§ Exercise brief: Do any lines in the data below contain "dataset"? If so, copy every one of them.

Records for the exercise: Begin

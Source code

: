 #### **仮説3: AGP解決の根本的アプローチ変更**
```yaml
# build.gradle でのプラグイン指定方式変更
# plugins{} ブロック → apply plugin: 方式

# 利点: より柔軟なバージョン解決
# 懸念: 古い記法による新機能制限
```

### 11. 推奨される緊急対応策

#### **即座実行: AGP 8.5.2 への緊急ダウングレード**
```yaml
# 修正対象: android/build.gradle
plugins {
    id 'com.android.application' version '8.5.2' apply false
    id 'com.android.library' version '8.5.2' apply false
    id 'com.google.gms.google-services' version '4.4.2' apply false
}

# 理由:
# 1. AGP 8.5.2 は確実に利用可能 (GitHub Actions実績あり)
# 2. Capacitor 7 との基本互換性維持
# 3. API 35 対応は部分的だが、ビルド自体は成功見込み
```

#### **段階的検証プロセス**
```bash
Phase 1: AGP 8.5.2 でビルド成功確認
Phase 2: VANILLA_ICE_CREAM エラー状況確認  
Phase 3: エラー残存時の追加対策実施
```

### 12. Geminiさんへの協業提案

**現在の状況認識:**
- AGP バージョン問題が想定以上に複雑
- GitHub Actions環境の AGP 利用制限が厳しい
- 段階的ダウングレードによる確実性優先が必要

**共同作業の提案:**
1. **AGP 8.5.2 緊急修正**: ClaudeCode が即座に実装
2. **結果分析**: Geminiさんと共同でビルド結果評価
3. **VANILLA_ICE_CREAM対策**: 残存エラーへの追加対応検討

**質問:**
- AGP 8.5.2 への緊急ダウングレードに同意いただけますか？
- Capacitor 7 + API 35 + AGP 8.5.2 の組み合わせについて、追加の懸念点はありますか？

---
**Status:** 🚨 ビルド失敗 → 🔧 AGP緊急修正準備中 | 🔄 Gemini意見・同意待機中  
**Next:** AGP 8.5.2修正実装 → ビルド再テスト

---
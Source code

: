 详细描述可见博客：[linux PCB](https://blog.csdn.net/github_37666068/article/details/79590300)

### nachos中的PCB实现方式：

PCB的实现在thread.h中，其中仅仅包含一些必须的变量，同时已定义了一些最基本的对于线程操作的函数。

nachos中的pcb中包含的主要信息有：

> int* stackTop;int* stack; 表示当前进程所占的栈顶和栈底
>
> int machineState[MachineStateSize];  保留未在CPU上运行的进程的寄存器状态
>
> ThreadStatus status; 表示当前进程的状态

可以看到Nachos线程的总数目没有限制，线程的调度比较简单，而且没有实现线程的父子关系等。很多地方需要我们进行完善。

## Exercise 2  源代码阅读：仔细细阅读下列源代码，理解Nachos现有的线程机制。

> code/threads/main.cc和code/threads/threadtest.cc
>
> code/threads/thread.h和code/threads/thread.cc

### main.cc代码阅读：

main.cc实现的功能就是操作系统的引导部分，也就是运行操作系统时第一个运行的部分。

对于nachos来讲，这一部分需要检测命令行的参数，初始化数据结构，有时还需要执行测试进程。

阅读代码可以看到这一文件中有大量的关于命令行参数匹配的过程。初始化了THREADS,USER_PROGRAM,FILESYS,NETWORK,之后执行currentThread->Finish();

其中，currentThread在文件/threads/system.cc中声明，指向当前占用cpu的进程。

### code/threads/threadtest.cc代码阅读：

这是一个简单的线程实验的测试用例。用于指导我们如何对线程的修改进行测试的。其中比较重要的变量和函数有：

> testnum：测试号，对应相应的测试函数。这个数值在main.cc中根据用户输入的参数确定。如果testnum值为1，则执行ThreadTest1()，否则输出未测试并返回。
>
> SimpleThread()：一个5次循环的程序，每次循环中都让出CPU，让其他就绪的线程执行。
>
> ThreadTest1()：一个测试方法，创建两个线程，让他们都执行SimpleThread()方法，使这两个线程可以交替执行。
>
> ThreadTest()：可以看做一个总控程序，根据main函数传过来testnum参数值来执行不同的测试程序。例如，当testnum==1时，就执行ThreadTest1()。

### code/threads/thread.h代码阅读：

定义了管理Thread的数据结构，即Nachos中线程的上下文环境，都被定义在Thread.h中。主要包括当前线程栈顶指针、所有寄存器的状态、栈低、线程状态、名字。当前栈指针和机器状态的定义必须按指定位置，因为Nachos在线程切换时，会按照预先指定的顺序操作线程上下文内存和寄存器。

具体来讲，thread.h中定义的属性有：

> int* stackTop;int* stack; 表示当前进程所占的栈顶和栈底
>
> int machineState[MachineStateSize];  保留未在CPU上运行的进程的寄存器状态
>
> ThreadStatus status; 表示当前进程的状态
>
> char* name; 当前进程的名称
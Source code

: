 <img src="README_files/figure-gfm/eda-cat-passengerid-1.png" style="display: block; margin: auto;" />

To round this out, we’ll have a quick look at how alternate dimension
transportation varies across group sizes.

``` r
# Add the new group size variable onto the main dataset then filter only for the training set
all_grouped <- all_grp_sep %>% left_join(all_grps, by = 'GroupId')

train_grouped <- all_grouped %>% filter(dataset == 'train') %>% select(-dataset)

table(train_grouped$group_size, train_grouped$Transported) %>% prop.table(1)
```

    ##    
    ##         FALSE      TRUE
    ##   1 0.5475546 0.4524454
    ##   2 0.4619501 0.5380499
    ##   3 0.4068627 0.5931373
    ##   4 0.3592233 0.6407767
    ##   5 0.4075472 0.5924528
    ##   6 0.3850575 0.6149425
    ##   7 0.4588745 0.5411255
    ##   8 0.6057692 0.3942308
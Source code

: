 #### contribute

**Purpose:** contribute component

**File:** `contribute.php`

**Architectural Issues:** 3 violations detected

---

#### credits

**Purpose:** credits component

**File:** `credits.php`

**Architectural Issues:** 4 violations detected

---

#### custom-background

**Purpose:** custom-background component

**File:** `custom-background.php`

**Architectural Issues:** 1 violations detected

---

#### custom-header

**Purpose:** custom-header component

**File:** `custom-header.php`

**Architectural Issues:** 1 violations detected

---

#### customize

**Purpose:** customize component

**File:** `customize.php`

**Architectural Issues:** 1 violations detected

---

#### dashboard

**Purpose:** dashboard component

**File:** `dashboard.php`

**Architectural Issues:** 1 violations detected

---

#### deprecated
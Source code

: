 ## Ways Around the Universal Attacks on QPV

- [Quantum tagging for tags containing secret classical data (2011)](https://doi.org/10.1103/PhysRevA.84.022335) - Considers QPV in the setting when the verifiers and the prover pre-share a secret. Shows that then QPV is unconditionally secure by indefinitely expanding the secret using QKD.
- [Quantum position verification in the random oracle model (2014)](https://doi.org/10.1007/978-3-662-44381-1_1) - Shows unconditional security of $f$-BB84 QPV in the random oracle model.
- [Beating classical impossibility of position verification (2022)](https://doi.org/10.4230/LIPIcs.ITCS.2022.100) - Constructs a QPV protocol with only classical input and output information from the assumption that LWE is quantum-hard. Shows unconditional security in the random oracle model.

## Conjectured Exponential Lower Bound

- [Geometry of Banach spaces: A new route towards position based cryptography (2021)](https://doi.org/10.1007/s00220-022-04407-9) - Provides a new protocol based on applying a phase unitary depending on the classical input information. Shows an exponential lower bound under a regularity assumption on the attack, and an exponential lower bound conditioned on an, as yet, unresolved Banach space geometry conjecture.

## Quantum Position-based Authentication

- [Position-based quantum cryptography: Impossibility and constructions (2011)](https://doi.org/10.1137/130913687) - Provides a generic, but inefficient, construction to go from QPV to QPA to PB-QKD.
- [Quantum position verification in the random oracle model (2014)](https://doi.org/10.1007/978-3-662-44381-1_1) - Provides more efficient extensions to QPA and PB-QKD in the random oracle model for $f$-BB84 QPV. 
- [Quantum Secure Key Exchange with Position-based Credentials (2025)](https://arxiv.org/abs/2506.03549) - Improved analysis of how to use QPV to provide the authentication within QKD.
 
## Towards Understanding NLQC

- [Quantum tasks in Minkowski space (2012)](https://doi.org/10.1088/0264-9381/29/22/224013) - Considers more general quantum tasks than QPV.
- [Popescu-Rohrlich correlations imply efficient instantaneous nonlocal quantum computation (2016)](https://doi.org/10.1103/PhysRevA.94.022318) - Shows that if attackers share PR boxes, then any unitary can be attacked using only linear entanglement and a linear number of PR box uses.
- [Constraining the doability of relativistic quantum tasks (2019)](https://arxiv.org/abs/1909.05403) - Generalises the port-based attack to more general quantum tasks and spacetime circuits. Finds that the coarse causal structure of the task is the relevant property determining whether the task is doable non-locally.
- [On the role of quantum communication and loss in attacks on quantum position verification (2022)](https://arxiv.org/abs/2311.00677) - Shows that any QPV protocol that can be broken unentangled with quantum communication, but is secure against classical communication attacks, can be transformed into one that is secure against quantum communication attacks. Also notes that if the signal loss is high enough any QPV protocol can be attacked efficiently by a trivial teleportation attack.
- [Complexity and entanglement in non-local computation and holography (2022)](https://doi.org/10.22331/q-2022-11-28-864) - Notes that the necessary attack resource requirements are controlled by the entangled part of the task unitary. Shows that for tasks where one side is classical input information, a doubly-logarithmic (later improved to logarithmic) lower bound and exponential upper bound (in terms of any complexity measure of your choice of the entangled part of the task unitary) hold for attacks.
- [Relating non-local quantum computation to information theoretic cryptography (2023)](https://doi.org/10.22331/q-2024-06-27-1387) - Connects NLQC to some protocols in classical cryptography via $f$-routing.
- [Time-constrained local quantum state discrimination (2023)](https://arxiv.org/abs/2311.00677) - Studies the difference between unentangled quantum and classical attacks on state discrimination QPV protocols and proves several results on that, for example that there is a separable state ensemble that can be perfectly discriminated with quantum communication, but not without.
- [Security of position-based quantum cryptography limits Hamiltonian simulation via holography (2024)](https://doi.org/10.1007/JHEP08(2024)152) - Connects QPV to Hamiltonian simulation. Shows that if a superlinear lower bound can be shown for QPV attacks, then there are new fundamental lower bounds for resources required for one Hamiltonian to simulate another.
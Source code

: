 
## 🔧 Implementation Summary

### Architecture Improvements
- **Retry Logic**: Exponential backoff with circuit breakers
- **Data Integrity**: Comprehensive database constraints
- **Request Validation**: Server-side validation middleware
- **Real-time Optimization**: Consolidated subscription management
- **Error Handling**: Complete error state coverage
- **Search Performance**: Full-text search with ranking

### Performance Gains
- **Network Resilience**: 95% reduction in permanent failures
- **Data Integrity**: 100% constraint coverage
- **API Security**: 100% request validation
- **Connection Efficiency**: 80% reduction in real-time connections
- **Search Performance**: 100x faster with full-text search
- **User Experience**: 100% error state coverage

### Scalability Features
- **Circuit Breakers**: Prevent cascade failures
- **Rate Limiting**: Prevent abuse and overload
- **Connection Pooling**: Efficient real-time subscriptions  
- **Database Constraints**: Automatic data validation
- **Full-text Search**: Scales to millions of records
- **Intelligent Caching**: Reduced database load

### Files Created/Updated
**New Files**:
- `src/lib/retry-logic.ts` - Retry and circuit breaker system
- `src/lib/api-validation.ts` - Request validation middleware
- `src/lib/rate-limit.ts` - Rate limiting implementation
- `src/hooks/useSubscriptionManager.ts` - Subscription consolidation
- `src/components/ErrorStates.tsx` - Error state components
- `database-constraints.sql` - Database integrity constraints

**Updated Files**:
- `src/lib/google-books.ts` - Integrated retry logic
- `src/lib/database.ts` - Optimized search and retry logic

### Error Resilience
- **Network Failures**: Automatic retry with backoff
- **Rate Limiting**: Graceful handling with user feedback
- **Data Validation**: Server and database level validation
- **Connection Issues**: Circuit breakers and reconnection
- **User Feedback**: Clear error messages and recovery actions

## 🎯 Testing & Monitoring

Records for the exercise: End

§ Exercise output:
# Add the new group size variable onto the main dataset then filter only for the training set
train_grouped <- all_grouped %>% filter(dataset == 'train') %>% select(-dataset)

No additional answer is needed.